Tempo
de amar
Ó bela luz da manhã, sol que ilumina. Faz
abrir meus olhos, abrir melhor o olhar. Acaso insistisse permanecer no escuro, iria
sem ver que tateara o ar que fugia, morcego que se encolhe emudecido? Se fosse ficar
buscando reflexo em espelho opacificado pela visão ignara não sentiria o chão
que toco, com pés nus a errar o caminho? O que não quero é dar-me como sobras;
luto pra apoiar toque menos míope. Ó ânsia que confronta o vil, a vergonha, o abjeto,
meu desejo é não ir de rastos sobre restos.
Sem me ferir com os cacos? Evito.
Não me quero mudo diante da realidade
que me assombra. Quero sentir o espanto, me permitir à perplexidade, não à
impotência. Quero murchar em mim o que for baderna, bagunça, balbúrdia.
Por que busco o inteiro? Reflito.
As palavras fogem? Convido-as a
voltar.
Olho pros livros. Houve apartamento,
em Santos, em que os livros brincavam pelo chão, tomavam conta do tapete, e corriam
ir deitar-se ao lado da cama, subiam as torres comunicantes de letras, ideias,
de sabedorias. Traçavam caminhos que se bifurcavam, se coleavam, se amavam,
animais da liberdade bem à vista da minha indolência.
Na clausura das entrelinhas? A vida
manda notícias.
Leio no El País que Penderecki morreu.
Penso nestas suas aspas: “O destino de um artista é um labirinto. Acredita
conhecer o caminho, mas deve buscá-lo sem trégua. Amiúde avança, porém, de
repente, deve retroceder e reabrir uma porta que havia fechado. É o diálogo
constante com o passado”.
Outro dia, quinta-feira última, a minha
imperícia com a tecnologia frustrou minhas ansiedades. Não acessei a
videoconferência em que amigas e amigos comentaram suas leituras recentes.
Havia me preparado. Tinha separado
livros pro bate-papo online.

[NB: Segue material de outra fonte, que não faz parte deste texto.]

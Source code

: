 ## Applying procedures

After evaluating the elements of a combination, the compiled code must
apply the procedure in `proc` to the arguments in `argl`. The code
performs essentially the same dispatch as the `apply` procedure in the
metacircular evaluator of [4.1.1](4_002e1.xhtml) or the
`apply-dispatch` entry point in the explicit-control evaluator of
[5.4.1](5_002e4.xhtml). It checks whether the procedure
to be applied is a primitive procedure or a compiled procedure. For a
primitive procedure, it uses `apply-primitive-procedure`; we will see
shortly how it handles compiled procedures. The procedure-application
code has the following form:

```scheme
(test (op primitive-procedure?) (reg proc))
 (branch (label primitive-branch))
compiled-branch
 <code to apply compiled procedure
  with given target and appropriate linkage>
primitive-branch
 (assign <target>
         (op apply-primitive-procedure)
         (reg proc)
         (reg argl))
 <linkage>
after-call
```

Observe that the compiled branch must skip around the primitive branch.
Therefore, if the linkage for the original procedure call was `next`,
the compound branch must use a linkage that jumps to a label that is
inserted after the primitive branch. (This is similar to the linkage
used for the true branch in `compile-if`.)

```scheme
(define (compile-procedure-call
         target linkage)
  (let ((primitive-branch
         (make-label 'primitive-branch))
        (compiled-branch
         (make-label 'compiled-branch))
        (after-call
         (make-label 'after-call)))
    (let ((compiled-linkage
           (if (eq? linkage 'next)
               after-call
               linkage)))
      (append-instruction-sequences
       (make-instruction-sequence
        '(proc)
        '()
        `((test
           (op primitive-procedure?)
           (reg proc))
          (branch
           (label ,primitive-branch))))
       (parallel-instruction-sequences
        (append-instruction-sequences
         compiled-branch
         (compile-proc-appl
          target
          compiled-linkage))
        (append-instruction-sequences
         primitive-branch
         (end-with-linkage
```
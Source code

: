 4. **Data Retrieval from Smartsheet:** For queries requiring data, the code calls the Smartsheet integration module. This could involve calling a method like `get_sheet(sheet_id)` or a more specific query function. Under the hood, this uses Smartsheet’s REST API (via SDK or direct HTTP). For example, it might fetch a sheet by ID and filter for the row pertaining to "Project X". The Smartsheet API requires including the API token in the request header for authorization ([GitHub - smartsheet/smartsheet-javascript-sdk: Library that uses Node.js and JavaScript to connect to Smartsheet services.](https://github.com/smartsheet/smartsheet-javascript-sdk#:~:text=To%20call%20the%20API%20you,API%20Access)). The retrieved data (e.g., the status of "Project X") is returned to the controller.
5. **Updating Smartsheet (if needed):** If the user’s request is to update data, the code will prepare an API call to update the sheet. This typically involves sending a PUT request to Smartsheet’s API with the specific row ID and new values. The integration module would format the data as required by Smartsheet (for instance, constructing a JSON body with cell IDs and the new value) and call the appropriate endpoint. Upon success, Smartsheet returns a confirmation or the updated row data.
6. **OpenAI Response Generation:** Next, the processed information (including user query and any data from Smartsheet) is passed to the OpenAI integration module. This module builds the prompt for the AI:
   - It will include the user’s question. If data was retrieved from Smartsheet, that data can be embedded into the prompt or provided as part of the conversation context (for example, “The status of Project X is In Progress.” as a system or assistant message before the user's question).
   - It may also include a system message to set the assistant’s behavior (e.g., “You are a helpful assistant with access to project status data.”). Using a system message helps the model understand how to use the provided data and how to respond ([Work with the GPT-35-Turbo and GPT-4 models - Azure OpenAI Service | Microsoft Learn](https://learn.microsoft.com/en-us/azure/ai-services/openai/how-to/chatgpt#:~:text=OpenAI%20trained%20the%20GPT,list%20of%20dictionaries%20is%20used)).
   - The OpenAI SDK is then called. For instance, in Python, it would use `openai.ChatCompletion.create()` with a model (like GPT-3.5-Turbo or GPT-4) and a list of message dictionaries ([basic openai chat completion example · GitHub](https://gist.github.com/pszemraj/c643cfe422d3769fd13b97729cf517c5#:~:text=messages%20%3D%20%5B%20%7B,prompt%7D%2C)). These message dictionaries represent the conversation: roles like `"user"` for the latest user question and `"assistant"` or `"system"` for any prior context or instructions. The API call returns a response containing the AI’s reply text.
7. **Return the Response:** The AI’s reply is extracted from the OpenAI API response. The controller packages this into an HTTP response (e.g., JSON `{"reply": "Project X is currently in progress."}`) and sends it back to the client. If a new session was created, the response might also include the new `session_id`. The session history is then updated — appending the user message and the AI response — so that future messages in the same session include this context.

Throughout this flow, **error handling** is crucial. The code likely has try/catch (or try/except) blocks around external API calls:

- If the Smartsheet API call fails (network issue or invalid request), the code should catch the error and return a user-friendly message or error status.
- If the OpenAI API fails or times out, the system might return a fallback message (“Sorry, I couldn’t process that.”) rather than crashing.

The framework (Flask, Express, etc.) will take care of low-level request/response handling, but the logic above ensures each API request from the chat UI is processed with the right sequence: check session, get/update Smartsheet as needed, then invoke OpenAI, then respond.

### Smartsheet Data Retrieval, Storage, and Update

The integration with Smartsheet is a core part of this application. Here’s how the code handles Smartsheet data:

Inventei discurso, amarrei trechos, estudei o
fluxo. Reli as passagens, que poderiam reforçar as poucas ideias que tive.
Maravilha? Depois de carregar a
bateria do telefone, pude enviar a mensagem dando os detalhes de mais este fracasso.
Terei falhado? Se textos só retratarem
o explícito.
Como a pandemia massacra, mudo o foco.
A vida de um país é sua economia? A
vida do país é a saúde das pessoas. Sem pessoas, não há empresas nem consumo.
Além disso, pessoas dão consciência ao mundo.
Busco ajuda ao Rubem Braga. “Afinal de
contas os escritores dão apenas o reflexo da realidade, ou de um de seus
aspectos ― e não é vedando a sua imagem num espelho que você remove um objeto”.
Atualmente, poucos livros estão na minha
mesa de trabalho. Pego um, manuseio-o com carinho.
Que bela capa, o desenho feito à mão.
Há uma árvore e, soltas no ar, há folhas flutuando. E a imagem ganha outros
significados com as leituras. Toca-me o verso: o tempo não dá escolhas.
Já foi dito que no universo, nada se
perde, tudo se transforma.
Eis a beleza que a obra semeia em mim:
a flor não seca enquanto houver amor a cultivá-la.
Rodrigues
da Silveira
Praia Grande, dia 29 de março de 2020.